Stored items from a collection
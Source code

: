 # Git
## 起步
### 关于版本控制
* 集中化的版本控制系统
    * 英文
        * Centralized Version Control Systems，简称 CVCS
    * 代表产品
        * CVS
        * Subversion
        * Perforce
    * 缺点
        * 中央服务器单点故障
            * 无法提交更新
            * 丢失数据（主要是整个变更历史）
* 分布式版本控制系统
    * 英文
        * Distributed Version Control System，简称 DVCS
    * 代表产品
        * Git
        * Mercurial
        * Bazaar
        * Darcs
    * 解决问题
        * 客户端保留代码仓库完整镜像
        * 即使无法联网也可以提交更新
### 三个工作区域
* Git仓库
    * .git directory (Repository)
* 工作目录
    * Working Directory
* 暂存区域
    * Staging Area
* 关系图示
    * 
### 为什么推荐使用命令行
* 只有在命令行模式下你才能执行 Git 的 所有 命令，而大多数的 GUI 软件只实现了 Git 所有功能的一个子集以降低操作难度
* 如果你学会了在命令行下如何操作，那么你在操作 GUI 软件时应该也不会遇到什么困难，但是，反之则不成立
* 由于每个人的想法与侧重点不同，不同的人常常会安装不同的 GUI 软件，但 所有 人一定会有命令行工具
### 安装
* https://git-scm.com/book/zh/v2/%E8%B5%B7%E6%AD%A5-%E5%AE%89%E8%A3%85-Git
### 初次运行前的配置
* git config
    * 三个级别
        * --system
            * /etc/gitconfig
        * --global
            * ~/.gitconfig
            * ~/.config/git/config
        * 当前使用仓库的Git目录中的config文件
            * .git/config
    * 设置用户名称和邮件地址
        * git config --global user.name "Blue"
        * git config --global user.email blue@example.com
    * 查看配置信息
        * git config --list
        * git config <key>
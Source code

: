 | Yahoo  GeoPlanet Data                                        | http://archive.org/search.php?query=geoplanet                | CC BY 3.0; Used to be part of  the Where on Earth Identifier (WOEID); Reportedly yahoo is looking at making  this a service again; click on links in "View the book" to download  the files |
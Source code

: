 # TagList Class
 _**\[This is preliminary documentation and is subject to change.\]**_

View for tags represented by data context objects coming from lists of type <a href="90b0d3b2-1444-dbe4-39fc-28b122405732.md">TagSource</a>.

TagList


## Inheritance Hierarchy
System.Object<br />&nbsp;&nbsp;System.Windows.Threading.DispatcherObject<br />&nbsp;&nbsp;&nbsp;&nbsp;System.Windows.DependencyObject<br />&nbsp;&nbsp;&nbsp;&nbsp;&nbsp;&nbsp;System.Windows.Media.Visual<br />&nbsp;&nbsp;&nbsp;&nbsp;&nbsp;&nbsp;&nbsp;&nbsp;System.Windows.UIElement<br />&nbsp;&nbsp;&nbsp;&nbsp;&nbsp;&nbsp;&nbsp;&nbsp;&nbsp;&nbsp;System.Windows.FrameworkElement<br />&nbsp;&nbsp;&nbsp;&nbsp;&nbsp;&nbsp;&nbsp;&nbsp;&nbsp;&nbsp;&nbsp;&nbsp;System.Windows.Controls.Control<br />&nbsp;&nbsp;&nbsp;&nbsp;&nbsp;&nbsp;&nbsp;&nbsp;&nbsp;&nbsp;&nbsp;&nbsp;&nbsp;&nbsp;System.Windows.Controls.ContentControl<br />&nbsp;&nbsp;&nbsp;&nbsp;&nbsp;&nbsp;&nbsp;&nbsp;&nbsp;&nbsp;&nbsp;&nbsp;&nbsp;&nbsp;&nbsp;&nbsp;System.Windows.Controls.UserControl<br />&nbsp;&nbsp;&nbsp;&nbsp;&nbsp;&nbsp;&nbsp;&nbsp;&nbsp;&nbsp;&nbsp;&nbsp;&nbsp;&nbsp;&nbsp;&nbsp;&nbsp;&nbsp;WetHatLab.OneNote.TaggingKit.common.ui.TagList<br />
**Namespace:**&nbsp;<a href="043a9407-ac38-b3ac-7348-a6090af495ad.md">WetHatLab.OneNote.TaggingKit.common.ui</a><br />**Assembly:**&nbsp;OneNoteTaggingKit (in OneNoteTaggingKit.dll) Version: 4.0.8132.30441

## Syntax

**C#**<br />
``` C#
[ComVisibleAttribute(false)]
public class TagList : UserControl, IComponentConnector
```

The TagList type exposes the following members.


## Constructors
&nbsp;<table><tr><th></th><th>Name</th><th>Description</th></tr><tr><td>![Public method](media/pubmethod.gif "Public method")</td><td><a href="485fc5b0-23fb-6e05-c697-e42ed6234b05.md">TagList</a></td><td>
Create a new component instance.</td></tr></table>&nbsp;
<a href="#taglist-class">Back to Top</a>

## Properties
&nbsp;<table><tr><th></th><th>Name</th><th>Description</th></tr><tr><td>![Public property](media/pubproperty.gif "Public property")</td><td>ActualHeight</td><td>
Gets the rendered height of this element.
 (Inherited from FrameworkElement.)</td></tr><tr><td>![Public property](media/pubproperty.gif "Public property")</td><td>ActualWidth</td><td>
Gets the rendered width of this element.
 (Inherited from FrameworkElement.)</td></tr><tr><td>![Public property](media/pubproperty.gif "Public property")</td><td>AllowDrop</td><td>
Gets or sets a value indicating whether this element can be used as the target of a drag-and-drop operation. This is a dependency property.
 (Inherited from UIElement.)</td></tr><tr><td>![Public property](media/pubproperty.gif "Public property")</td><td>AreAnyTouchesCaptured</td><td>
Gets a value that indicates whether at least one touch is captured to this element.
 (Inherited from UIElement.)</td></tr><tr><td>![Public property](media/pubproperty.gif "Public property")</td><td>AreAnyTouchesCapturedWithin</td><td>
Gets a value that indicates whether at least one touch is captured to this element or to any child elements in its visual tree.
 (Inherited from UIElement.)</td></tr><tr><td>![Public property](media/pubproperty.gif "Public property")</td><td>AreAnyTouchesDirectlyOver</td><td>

● **WORK TASK**
Please filter the entries above down to the lines holding "Description" and copy them.

● **EXERCISE RESULT**
&nbsp;<table><tr><th></th><th>Name</th><th>Description</th></tr><tr><td>![Public method](media/pubmethod.gif "Public method")</td><td><a href="485fc5b0-23fb-6e05-c697-e42ed6234b05.md">TagList</a></td><td>
&nbsp;<table><tr><th></th><th>Name</th><th>Description</th></tr><tr><td>![Public property](media/pubproperty.gif "Public property")</td><td>ActualHeight</td><td>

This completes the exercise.